Malgré une réalisation sans relief, téléfilm oblige, cet étonnant
Soupçons de mort s'impose comme l'un des ouvrages les plus fondamentalement insolites, bizarres, foutraques, du maestro.
Le pitch de base s'inspire du fameux conte de
Barbe Bleue, dans lequel un richissime personnage assassine des femmes après les avoir séduites. Ici, il s'agit d'un flambeur invétéré, qui se décide à rembourser ses dettes en s'entichant de veuves aux portefeuilles bien remplis, afin de les occire et de les dépouiller de leur pactole par la suite. Dans la peau du dit bonhomme, le comédien
Brett Halsey tire à merveille son épingle du jeu.
La première partie de
Soupçons de mort recèle d'effets Gore particulièrement crapoteux: cadavre démembré de toutes pièces à la tronçonneuse (et en gros plan, s'il vous plaît) avant d'être transformé en viande hachée puis livré aux porcs, visage d'une femme réduit en bouillie à gros coups de bâton en pleine poire, puis fonte du faciès de la même personne (déjà morte), expédiée dans un four, vagabond écrabouillé avec insistance sous la roue d'une voiture, pour finir par ne demeurer plus qu'un gros pâté sanglant; les trucages n'ont rien à envier à ceux de
Giannetto De Rossi.
Fulci est complètement déchaîné, et ça se voit.

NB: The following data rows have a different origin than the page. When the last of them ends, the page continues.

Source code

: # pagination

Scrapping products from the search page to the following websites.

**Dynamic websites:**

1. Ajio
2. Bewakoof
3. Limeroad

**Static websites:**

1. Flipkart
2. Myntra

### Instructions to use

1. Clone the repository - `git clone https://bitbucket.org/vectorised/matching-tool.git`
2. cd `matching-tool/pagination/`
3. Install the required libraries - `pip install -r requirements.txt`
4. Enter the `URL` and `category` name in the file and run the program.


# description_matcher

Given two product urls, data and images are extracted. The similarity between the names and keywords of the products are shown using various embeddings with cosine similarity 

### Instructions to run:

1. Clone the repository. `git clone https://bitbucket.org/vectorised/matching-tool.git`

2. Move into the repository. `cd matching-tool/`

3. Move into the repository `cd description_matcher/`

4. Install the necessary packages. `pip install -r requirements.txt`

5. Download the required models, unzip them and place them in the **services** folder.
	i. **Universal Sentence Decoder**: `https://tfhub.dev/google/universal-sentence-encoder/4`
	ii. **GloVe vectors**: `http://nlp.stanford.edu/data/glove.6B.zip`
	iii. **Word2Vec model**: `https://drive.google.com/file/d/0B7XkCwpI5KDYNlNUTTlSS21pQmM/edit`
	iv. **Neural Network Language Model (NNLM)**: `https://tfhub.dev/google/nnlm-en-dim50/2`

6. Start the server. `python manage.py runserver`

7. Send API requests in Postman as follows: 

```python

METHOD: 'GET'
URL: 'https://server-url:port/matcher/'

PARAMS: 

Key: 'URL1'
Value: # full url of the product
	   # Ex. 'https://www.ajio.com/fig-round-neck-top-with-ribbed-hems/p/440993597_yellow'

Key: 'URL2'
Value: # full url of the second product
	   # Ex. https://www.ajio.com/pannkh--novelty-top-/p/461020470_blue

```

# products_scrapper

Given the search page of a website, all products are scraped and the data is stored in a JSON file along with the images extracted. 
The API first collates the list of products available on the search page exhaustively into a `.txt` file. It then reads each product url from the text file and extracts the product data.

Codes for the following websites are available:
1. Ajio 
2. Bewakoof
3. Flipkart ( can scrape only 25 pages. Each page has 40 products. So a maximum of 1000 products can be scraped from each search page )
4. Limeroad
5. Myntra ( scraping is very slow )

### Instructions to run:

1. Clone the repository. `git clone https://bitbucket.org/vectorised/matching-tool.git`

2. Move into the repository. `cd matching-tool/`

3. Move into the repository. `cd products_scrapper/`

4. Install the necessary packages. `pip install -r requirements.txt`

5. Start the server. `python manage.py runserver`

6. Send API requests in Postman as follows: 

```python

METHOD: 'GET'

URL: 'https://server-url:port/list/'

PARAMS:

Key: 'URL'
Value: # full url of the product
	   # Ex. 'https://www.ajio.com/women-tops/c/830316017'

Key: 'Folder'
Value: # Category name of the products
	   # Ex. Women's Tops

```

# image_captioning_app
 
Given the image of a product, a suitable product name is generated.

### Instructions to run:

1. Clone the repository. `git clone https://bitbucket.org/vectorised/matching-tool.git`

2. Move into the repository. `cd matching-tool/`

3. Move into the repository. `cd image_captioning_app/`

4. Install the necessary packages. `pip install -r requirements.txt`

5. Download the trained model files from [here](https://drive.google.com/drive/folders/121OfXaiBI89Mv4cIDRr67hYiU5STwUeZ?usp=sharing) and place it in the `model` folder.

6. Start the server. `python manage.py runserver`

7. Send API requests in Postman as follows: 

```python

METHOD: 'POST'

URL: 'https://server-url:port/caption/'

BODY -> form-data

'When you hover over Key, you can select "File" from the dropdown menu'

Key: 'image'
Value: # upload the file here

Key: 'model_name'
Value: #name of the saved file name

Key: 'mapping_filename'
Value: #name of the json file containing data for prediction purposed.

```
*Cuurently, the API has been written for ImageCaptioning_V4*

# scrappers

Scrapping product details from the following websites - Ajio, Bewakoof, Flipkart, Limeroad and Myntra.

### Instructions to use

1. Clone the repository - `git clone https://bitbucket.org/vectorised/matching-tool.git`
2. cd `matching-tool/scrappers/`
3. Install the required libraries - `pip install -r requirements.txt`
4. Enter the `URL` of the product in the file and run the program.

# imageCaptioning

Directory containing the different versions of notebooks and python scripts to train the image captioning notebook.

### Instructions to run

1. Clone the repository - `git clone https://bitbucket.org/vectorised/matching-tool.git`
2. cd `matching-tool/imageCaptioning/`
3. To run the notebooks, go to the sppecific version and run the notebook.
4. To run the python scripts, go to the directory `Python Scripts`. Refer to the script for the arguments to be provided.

Déchaîné, ou plutôt dérangé, il l'est aussi lorsqu'il filme avec une complaisance maladive la laideur incommensurable de chaque veuve de notre cousin de
Barbe Bleue: l'une est une authentique femme à barbe, aussi ventripotente que repoussante, l'autre se voit affublée d'une abominable cicatrice couronnant sa lèvre supérieure - constamment filmée en gros plan -, pour n'en citer que les deux pires. L'on est en mesure, à la vision de tout cela, de se demander ce qui a bien pu passer par la tête de ce bougre de
Fulci; toujours est-il que le réalisateur semble s'amuser comme un fou parmi cet océan de mauvais goût total, à vous faire grincer des dents.
Pourtant,
Soupçons de mort s'avère souvent drôle, pétri d'un humour noir savoureux, rappelant presque à certains - rares - instants les comédies italiennes des années 50-60 dans leur plus pure tradition. Egalement dépourvu de temps morts, puis accompagné par quelques morceaux de musique classique raffinés, l'ensemble se suit au final avec un plaisir coupable, du moment que l'on ne se pose trop de questions quant à son sens.
Fulci s'attarde sur les pulsions schizophréniques de son héros assassin dans la seconde moitié du métrage, dont la fin très expédiée en déroutera plus d'un. Mieux vaut ne pas en dire davantage.
Ses hallucinants passages de boucherie grand-guignolesque font de
Soupçons de mort l'une des étapes les plus résolument Gore de
Fulci. Par ailleurs, ce solide téléfilm se révèle suffisamment distrayant et rythmé pour en faire une jolie réussite dans la carrière du maestro. Un petit régal.